#### How to complete this task:
Locate the word "Library" in the data below, then copy every line that holds it.

━━ Input ━━

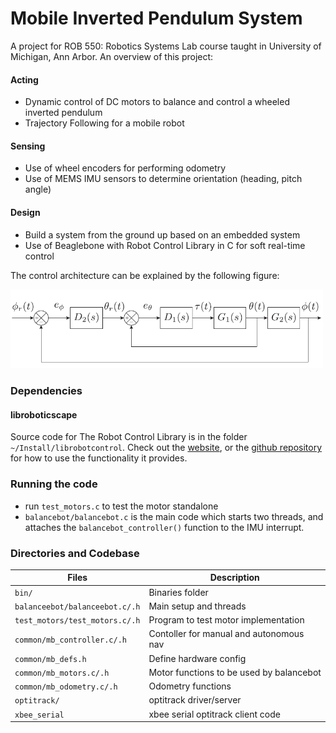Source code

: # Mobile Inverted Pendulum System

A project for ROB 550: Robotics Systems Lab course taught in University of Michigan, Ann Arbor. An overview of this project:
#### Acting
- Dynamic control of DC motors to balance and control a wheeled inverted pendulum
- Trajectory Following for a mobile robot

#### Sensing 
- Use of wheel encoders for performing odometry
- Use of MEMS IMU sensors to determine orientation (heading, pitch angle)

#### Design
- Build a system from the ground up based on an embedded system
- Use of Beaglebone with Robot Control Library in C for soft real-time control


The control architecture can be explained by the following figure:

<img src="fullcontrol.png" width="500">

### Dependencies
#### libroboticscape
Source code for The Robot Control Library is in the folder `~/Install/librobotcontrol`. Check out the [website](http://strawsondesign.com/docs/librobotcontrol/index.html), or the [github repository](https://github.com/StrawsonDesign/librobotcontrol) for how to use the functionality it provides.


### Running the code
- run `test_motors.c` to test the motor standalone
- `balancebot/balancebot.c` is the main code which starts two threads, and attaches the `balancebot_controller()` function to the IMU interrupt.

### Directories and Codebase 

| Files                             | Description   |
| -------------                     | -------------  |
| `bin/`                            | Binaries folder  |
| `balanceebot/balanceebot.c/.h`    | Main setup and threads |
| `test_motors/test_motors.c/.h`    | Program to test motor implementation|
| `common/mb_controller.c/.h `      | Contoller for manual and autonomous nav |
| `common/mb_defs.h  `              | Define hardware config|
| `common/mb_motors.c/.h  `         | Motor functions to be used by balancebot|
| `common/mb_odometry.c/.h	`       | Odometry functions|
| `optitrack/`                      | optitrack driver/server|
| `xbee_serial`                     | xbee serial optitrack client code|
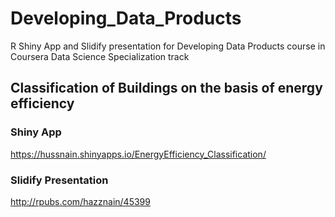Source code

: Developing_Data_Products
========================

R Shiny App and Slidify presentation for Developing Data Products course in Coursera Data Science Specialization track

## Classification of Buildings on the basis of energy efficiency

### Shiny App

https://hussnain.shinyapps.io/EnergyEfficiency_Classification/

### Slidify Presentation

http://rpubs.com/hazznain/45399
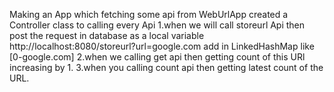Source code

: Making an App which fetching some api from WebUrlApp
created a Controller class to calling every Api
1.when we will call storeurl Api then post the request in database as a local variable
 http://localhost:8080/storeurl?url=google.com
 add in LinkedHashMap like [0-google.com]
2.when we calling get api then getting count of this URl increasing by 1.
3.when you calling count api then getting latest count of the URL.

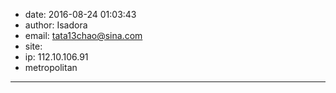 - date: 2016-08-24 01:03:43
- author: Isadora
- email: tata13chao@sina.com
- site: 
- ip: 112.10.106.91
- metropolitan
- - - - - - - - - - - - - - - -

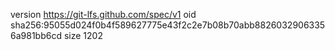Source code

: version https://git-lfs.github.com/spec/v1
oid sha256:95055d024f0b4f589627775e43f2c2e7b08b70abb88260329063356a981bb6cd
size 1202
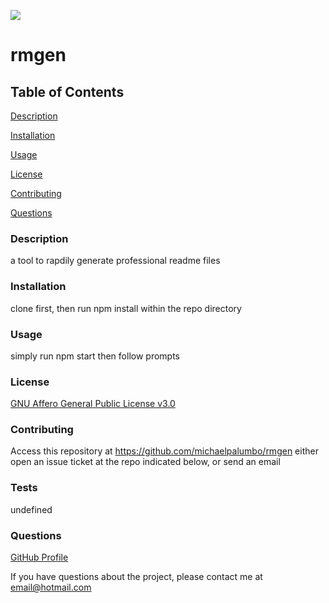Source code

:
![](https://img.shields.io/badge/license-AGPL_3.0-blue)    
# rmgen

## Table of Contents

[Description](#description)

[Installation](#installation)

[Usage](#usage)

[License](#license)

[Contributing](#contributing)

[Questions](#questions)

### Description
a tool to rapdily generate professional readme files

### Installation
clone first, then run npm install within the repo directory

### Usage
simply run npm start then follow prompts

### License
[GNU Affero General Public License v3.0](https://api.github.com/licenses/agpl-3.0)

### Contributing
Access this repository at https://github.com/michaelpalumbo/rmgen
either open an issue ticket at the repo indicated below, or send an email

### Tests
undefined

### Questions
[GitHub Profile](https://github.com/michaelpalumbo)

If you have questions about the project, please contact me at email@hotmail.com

━━━

#### Response below:
- Use of Beaglebone with Robot Control Library in C for soft real-time control
Source code for The Robot Control Library is in the folder `~/Install/librobotcontrol`. Check out the [website](http://strawsondesign.com/docs/librobotcontrol/index.html), or the [github repository](https://github.com/StrawsonDesign/librobotcontrol) for how to use the functionality it provides.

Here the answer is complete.